■ Goal of the exercise:
Scan the data below and work out how many of its lines contain the word "projects". Give only that number.

■ Dataset records:
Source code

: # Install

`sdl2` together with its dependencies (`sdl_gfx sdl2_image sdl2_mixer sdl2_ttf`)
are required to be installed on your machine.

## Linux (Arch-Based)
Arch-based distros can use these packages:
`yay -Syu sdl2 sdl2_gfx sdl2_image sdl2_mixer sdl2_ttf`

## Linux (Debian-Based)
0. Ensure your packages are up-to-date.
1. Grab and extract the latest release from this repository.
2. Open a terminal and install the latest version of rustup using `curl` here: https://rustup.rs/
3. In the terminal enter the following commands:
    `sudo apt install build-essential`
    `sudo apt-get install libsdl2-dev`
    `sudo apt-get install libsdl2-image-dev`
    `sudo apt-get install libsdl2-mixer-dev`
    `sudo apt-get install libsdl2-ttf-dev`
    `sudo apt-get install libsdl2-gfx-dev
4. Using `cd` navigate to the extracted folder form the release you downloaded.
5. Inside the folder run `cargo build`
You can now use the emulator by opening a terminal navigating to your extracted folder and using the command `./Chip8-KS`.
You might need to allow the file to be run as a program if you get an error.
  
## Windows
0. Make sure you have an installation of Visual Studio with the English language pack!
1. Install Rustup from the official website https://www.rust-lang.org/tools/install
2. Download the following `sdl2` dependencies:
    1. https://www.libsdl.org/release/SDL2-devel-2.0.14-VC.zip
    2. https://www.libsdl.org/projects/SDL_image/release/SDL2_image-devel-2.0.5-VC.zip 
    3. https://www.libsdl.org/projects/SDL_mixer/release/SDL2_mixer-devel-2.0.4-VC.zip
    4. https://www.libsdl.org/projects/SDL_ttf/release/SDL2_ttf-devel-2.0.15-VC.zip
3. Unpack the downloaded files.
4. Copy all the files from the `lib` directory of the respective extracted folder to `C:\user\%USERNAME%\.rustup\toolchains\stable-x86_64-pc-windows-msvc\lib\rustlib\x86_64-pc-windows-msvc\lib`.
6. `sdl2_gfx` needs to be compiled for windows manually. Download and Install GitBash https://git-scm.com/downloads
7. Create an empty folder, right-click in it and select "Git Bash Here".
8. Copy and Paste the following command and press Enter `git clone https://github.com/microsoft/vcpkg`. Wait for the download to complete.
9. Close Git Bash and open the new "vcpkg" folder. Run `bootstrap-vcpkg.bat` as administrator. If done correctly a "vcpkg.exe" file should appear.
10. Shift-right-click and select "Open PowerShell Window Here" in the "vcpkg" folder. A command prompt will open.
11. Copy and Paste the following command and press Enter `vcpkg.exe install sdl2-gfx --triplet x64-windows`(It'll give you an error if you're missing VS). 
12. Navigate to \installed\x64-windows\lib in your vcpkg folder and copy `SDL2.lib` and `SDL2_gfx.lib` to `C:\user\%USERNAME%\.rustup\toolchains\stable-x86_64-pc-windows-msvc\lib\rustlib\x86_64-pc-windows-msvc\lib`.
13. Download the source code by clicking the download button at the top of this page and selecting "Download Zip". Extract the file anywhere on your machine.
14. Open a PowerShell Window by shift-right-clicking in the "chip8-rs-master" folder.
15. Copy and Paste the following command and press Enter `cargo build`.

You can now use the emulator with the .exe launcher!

■ Reply to the task:
3